- TO DO -
One part of the entries below is wanted: the lines from the one containing "The purpose of the Reserves Policy" through the one containing "### Operating Reserve". Write those out exactly and nothing else.

○ ○ ○ ○ ○ ○ ○

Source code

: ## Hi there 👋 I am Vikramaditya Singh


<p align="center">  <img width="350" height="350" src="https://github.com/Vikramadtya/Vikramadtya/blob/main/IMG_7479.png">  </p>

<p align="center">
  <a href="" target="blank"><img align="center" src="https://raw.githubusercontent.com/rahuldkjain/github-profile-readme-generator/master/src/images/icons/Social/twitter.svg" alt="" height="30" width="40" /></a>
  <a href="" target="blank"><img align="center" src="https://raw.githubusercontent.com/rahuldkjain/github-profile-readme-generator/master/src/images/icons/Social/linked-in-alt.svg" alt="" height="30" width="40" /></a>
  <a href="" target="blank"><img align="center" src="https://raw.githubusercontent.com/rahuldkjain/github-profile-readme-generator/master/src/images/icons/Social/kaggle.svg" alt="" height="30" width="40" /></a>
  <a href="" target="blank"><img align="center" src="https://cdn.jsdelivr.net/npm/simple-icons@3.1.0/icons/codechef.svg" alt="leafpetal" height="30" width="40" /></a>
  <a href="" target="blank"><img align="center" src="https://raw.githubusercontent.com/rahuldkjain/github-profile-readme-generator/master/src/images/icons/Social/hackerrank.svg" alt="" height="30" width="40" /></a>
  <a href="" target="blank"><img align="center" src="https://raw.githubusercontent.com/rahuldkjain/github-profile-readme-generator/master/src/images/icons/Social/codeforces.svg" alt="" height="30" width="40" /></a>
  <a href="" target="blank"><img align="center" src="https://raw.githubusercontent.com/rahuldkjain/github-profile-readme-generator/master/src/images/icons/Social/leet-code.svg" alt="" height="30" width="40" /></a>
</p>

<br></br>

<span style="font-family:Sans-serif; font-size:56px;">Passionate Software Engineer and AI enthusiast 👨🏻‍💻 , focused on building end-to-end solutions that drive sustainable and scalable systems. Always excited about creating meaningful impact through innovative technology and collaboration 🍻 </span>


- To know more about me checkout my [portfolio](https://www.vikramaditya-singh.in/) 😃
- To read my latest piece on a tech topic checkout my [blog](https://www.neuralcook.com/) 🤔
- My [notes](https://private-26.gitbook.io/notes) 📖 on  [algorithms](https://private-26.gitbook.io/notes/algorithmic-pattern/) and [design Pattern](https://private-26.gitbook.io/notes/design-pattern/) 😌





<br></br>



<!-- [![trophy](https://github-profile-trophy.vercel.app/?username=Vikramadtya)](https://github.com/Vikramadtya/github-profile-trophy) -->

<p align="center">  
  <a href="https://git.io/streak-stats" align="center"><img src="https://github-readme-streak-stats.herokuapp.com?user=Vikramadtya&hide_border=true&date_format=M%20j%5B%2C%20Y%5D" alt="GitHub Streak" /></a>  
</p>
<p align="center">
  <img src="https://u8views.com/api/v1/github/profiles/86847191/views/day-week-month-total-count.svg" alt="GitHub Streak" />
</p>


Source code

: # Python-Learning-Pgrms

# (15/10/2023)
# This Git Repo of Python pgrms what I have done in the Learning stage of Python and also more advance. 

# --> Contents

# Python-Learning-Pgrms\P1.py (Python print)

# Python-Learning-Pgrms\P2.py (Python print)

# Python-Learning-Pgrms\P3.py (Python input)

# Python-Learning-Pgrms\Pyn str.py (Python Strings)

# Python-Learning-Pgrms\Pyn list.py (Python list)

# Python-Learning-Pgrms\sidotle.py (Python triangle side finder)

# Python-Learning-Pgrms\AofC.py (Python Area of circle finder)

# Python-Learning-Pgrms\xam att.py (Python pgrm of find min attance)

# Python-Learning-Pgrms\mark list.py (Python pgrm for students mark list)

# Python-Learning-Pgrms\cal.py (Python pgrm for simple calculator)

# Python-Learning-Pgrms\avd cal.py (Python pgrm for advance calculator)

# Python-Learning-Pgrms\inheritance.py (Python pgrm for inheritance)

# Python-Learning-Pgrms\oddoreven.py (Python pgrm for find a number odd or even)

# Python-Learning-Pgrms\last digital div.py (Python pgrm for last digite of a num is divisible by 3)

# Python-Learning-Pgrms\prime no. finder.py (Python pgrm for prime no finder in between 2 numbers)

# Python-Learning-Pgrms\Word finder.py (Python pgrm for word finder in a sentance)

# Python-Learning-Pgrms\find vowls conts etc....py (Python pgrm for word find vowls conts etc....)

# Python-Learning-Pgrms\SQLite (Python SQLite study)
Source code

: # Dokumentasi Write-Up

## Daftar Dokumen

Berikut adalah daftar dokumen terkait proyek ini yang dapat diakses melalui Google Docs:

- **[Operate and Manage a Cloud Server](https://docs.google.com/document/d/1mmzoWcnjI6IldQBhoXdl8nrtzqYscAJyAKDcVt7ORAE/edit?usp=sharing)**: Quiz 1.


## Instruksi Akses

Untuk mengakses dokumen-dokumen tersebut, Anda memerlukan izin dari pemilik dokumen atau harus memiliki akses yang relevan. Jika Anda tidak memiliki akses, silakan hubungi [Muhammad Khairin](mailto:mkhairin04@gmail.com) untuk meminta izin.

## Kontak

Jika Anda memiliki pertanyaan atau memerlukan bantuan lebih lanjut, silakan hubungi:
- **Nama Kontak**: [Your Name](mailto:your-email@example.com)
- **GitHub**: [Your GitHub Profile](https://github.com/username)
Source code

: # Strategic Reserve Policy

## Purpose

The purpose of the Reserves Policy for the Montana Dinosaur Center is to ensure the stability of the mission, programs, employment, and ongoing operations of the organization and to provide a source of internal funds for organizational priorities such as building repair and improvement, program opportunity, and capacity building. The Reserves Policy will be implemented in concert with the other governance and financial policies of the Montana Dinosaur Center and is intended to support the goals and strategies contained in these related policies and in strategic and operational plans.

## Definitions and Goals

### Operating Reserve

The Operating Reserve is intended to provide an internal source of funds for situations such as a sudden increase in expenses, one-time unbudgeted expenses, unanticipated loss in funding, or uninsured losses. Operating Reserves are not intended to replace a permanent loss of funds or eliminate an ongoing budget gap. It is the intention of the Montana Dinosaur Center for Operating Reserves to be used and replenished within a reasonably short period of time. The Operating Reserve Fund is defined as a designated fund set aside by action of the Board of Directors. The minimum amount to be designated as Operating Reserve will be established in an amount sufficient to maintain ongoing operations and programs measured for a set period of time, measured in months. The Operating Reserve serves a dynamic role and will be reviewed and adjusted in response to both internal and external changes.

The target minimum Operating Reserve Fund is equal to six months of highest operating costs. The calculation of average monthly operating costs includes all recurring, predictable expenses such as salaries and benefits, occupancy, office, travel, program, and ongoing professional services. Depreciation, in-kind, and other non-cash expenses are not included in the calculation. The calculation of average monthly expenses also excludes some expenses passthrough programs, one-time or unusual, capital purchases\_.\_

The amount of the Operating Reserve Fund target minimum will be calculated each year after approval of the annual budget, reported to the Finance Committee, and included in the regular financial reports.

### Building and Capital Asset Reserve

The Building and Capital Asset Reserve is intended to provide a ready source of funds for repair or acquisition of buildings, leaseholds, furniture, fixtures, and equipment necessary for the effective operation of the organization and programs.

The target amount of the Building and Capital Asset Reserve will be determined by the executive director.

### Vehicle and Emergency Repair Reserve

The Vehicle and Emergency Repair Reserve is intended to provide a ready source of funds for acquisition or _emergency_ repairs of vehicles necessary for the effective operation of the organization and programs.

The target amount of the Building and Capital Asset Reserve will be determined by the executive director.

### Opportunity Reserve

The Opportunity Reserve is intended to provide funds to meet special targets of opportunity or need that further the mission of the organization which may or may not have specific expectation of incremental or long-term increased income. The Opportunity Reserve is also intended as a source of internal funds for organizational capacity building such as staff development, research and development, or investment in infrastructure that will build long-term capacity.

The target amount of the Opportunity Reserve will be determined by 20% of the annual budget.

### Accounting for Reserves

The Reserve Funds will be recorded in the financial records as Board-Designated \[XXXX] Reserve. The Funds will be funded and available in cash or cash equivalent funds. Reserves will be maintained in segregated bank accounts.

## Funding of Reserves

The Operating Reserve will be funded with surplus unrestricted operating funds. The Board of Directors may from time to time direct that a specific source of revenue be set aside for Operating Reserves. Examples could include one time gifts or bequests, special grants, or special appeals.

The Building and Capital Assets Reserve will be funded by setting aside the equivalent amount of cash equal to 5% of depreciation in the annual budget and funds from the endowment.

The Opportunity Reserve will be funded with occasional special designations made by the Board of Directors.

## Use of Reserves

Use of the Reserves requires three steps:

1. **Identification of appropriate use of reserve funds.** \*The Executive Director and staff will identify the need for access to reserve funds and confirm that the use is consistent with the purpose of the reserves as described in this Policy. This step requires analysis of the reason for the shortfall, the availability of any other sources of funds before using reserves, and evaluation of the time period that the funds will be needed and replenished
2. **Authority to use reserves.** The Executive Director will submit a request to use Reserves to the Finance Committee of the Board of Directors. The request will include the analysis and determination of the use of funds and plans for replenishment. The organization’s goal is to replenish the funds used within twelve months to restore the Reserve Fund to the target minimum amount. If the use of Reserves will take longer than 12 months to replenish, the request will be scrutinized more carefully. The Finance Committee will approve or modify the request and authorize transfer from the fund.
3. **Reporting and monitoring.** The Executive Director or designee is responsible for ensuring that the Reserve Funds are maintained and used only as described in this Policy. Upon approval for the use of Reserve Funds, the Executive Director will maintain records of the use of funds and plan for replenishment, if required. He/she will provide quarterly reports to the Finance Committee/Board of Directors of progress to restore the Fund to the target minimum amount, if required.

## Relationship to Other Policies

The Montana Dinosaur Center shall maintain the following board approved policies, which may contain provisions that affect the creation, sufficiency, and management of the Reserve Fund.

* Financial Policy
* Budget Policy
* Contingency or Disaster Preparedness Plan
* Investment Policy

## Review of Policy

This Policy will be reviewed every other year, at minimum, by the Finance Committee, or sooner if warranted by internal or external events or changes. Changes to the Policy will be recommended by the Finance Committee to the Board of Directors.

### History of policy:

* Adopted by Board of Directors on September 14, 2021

○ ○ ○ ○ ○ ○ ○

- RESULT OF THE TASK -
The purpose of the Reserves Policy for the Montana Dinosaur Center is to ensure the stability of the mission, programs, employment, and ongoing operations of the organization and to provide a source of internal funds for organizational priorities such as building repair and improvement, program opportunity, and capacity building. The Reserves Policy will be implemented in concert with the other governance and financial policies of the Montana Dinosaur Center and is intended to support the goals and strategies contained in these related policies and in strategic and operational plans.

## Definitions and Goals

### Operating Reserve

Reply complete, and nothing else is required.